**** PROVIDED ENTRIES ****

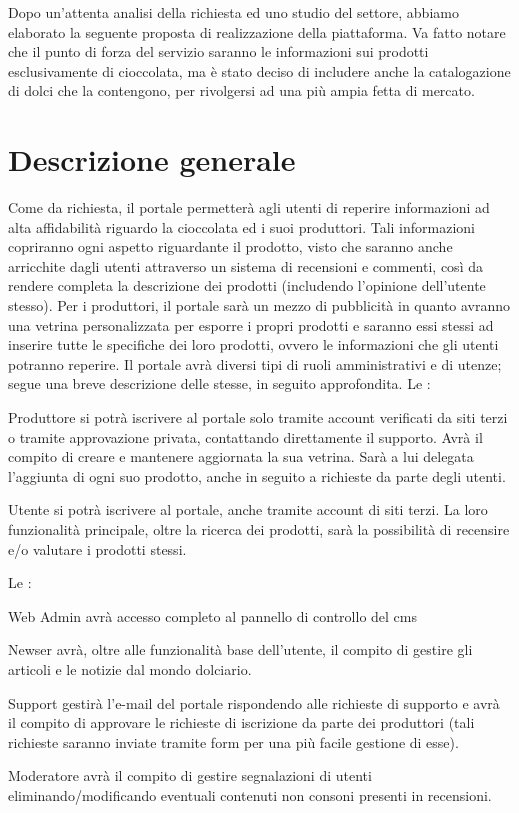 Dopo un’attenta analisi della richiesta ed uno studio del settore, abbiamo elaborato la seguente proposta di realizzazione della piattaforma. Va fatto notare che il punto di forza del servizio saranno le informazioni sui prodotti esclusivamente di cioccolata, ma è stato deciso di includere anche la catalogazione di dolci che la contengono, per rivolgersi ad una più ampia fetta di mercato.

\section{Descrizione generale}
Come da richiesta, il portale permetterà agli utenti di reperire informazioni ad alta affidabilità riguardo la cioccolata ed i suoi produttori.
Tali informazioni copriranno ogni aspetto riguardante il prodotto, visto che saranno anche arricchite dagli utenti attraverso un sistema di recensioni e commenti, così da rendere completa la descrizione dei prodotti (includendo l'opinione dell'utente stesso).
Per i produttori, il portale sarà un mezzo di pubblicità in quanto avranno una vetrina personalizzata per esporre i propri prodotti e saranno essi stessi ad inserire tutte le specifiche dei loro prodotti, ovvero le informazioni che gli utenti potranno reperire.
Il portale avrà diversi tipi di ruoli amministrativi e di utenze; segue una breve descrizione delle stesse, in seguito approfondita. 
Le :
\begin{descriptionInd}
	\item[Produttore] si potrà iscrivere al portale solo tramite account verificati da siti terzi o tramite approvazione privata, contattando direttamente il supporto. Avrà il compito di creare e mantenere aggiornata la sua vetrina. Sarà a lui delegata l’aggiunta di ogni suo prodotto, anche in seguito a richieste da parte degli utenti.
	
	\item[Utente] si potrà iscrivere al portale, anche tramite account di siti terzi. La loro funzionalità principale, oltre la ricerca dei prodotti, sarà la possibilità di recensire e/o valutare i prodotti stessi. 
\end{descriptionInd}
Le :
\begin{descriptionInd}
	\item[Web Admin] avrà accesso completo al pannello di controllo del \gls{cms}
	
	\item[Newser] avrà, oltre alle funzionalità base dell’utente, il compito di gestire gli articoli e le notizie dal mondo dolciario.
	
	\item[Support] gestirà l’e-mail del portale rispondendo alle richieste di supporto e avrà il compito di approvare le richieste di iscrizione da parte dei produttori (tali richieste saranno inviate tramite form per una più facile gestione di esse).
	
	\item[Moderatore] avrà il compito di gestire segnalazioni di utenti eliminando/modificando eventuali contenuti non consoni presenti in recensioni.
\end{descriptionInd}

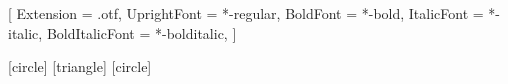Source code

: 
\usepackage{fontspec}
\setsansfont{texgyreheros}[
  Extension      = .otf,
  UprightFont    = *-regular,
  BoldFont       = *-bold,
  ItalicFont     = *-italic,
  BoldItalicFont = *-bolditalic,
]

[circle]
[triangle]
[circle]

****

→ WHAT TO WORK ON
From the data above, return every line from the line that has "dal mondo dolciario." up to and including the line that has "gestione di esse).", exactly.

→ EXERCISE RESPONSE
	\item[Newser] avrà, oltre alle funzionalità base dell’utente, il compito di gestire gli articoli e le notizie dal mondo dolciario.
	
	\item[Support] gestirà l’e-mail del portale rispondendo alle richieste di supporto e avrà il compito di approvare le richieste di iscrizione da parte dei produttori (tali richieste saranno inviate tramite form per una più facile gestione di esse).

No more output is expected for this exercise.